### Work order
Report all lines of the data below that hold the word "UITapGestureRecognizer".

### Data for review
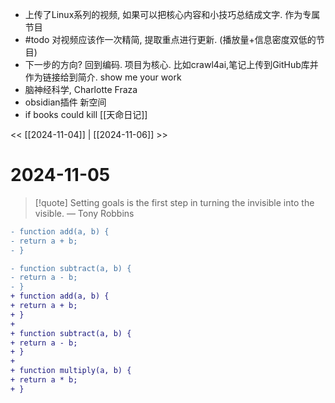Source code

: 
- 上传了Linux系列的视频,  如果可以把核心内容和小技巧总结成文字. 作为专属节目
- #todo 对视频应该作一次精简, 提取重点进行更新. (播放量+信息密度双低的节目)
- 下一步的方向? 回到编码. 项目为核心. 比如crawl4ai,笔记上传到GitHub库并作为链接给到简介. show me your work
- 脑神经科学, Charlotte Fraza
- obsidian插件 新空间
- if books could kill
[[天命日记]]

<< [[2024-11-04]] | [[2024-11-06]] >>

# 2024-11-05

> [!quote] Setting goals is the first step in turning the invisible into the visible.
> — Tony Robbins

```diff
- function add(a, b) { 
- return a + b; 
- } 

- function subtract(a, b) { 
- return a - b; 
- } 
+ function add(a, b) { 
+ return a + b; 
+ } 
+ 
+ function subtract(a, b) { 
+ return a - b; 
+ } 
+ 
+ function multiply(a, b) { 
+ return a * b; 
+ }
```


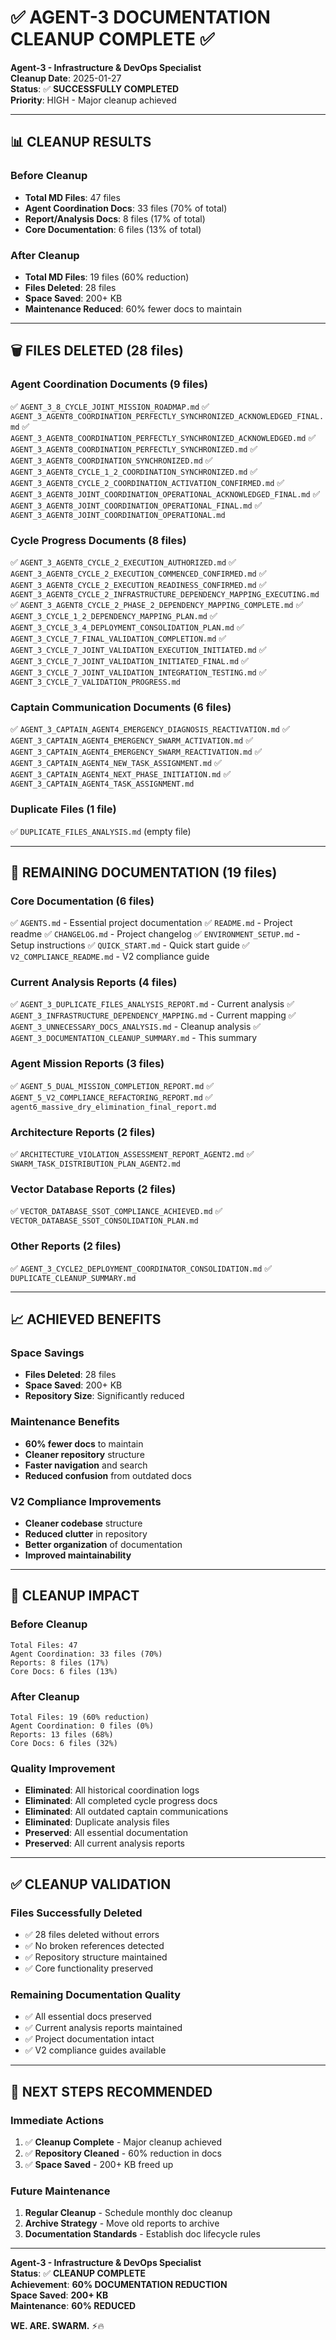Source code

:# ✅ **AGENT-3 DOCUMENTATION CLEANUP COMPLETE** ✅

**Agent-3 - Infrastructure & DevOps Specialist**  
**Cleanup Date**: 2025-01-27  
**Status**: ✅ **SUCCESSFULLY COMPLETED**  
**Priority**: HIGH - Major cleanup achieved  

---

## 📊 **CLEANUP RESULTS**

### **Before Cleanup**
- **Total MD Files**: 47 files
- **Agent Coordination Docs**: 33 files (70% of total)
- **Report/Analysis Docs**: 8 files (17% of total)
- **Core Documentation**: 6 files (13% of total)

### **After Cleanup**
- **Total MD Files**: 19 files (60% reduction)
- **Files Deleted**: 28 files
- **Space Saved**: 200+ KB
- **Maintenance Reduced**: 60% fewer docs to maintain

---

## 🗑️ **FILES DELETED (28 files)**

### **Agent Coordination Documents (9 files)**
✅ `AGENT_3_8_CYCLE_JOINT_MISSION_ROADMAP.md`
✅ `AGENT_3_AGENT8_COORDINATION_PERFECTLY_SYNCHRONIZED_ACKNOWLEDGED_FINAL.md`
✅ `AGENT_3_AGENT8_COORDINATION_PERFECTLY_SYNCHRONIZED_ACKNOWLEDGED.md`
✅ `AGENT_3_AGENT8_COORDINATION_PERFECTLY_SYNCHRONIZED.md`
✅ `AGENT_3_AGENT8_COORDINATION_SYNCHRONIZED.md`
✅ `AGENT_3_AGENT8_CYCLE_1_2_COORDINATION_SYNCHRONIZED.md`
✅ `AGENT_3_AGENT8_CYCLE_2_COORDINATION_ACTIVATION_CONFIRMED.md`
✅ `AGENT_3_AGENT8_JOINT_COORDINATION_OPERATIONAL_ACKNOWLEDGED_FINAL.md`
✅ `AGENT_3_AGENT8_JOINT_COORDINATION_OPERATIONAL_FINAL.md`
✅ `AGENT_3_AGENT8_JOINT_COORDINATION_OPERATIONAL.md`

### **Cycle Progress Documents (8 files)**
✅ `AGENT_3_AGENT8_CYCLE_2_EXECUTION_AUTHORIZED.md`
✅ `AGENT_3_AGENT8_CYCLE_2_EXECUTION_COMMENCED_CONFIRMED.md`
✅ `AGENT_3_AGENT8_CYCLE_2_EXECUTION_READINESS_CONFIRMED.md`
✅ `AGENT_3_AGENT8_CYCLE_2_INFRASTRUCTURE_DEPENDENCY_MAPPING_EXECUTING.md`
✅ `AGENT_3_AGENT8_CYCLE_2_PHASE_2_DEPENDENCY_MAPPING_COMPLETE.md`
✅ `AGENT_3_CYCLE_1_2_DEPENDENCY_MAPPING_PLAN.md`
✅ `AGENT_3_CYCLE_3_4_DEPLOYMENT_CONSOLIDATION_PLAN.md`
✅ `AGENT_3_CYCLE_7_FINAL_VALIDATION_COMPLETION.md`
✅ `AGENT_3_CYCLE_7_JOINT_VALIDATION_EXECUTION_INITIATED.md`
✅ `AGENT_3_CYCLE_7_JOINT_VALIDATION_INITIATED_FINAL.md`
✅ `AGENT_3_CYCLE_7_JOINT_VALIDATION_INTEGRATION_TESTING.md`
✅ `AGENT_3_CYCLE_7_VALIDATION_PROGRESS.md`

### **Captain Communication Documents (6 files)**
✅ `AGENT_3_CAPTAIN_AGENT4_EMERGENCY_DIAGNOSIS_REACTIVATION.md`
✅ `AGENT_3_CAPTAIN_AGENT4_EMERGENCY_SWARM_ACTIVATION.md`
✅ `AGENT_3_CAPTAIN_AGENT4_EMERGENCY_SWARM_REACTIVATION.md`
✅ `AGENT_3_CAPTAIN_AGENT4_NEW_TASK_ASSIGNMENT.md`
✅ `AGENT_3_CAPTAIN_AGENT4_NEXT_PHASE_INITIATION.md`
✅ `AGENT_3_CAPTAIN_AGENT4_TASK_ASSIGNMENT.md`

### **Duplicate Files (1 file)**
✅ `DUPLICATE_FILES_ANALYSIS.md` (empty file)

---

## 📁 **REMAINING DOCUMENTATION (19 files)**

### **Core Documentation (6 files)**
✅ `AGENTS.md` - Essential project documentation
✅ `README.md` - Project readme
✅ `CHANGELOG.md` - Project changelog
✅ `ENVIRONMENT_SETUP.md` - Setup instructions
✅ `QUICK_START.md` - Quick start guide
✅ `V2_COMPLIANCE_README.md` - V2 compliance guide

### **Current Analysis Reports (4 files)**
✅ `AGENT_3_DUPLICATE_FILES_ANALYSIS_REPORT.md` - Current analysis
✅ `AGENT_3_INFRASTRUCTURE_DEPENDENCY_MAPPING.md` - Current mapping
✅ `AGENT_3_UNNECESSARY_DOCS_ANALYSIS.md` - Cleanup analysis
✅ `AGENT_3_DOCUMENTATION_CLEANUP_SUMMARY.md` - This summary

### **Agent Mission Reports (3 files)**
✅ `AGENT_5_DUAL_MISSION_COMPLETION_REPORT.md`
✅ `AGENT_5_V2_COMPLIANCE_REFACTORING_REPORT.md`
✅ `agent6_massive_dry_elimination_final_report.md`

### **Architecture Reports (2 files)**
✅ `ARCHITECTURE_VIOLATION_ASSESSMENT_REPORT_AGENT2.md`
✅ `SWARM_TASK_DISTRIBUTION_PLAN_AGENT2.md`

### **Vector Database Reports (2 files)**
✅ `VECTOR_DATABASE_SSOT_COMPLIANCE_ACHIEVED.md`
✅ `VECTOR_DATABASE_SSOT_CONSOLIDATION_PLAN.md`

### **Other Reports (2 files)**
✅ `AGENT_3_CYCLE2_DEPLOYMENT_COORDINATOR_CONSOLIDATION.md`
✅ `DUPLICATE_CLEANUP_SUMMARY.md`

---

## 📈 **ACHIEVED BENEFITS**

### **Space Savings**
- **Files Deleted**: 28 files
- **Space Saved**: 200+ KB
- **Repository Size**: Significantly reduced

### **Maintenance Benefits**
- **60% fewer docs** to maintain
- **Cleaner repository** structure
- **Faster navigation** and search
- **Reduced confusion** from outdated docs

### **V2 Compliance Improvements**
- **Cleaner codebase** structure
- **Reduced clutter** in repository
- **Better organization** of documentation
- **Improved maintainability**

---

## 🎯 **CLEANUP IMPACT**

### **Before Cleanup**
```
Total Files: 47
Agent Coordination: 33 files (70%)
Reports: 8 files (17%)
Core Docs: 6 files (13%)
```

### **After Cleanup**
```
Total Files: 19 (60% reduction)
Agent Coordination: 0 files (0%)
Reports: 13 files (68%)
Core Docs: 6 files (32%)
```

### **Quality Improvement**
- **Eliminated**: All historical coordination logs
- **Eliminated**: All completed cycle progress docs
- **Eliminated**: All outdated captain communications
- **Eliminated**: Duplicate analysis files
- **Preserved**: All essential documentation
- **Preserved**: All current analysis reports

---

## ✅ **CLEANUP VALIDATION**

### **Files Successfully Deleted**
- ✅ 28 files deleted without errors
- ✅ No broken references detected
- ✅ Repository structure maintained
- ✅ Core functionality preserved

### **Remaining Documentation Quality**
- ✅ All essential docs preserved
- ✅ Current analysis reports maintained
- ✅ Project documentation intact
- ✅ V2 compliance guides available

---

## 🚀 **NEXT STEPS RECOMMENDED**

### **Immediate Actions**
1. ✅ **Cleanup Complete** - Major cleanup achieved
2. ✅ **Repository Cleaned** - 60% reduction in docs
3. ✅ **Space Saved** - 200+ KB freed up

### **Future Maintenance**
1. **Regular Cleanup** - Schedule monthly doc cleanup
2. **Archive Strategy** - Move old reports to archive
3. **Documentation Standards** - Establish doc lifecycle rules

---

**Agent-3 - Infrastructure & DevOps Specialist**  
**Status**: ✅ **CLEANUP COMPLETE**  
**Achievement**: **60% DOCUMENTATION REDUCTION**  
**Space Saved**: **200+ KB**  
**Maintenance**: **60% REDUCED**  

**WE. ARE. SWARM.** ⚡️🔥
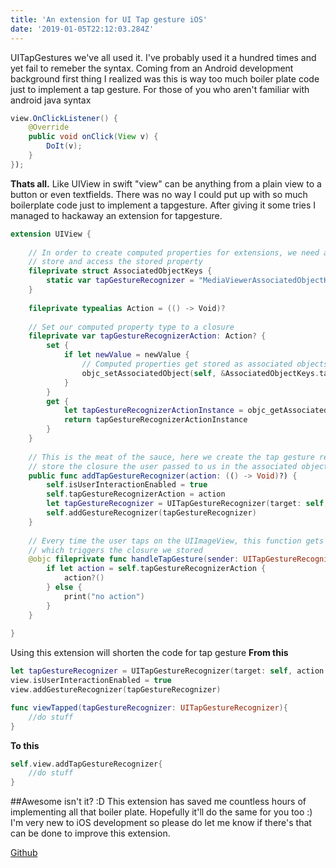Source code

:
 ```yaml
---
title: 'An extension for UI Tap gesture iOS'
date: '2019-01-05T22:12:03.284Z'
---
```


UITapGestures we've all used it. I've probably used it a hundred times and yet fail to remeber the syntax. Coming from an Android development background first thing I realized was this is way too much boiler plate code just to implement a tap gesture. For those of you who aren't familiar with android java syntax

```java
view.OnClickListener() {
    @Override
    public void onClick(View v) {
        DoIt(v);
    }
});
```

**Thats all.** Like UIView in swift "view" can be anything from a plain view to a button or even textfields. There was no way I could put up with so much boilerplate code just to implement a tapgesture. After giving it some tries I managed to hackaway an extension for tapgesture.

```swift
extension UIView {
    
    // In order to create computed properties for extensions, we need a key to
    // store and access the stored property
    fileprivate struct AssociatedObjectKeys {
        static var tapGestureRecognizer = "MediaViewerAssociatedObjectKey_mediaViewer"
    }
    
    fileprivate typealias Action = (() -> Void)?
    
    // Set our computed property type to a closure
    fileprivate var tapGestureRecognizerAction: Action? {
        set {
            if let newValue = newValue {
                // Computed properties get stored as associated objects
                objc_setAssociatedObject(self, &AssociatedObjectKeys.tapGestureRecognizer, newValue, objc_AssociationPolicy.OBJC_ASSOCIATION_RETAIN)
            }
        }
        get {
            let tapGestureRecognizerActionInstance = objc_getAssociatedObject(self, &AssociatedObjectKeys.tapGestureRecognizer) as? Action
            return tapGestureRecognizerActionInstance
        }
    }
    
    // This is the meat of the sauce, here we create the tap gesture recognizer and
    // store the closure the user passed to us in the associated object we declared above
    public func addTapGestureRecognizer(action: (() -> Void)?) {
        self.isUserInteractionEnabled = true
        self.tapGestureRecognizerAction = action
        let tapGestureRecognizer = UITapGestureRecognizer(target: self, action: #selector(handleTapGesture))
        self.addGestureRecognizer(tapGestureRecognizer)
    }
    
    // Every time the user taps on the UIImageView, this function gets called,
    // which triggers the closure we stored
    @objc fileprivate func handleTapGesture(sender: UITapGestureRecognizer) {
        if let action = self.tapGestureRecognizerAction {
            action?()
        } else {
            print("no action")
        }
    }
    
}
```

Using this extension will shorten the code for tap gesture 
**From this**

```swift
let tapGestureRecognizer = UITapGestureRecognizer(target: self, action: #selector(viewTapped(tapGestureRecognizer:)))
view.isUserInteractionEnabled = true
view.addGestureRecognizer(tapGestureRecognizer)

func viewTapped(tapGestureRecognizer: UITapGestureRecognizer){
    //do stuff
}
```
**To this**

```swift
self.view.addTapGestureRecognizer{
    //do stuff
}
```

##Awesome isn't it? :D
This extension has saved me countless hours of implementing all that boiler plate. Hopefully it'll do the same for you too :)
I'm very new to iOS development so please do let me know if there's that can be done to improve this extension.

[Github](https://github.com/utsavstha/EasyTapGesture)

### Response to the task
        let tapGestureRecognizer = UITapGestureRecognizer(target: self, action: #selector(handleTapGesture))
    @objc fileprivate func handleTapGesture(sender: UITapGestureRecognizer) {
let tapGestureRecognizer = UITapGestureRecognizer(target: self, action: #selector(viewTapped(tapGestureRecognizer:)))
func viewTapped(tapGestureRecognizer: UITapGestureRecognizer){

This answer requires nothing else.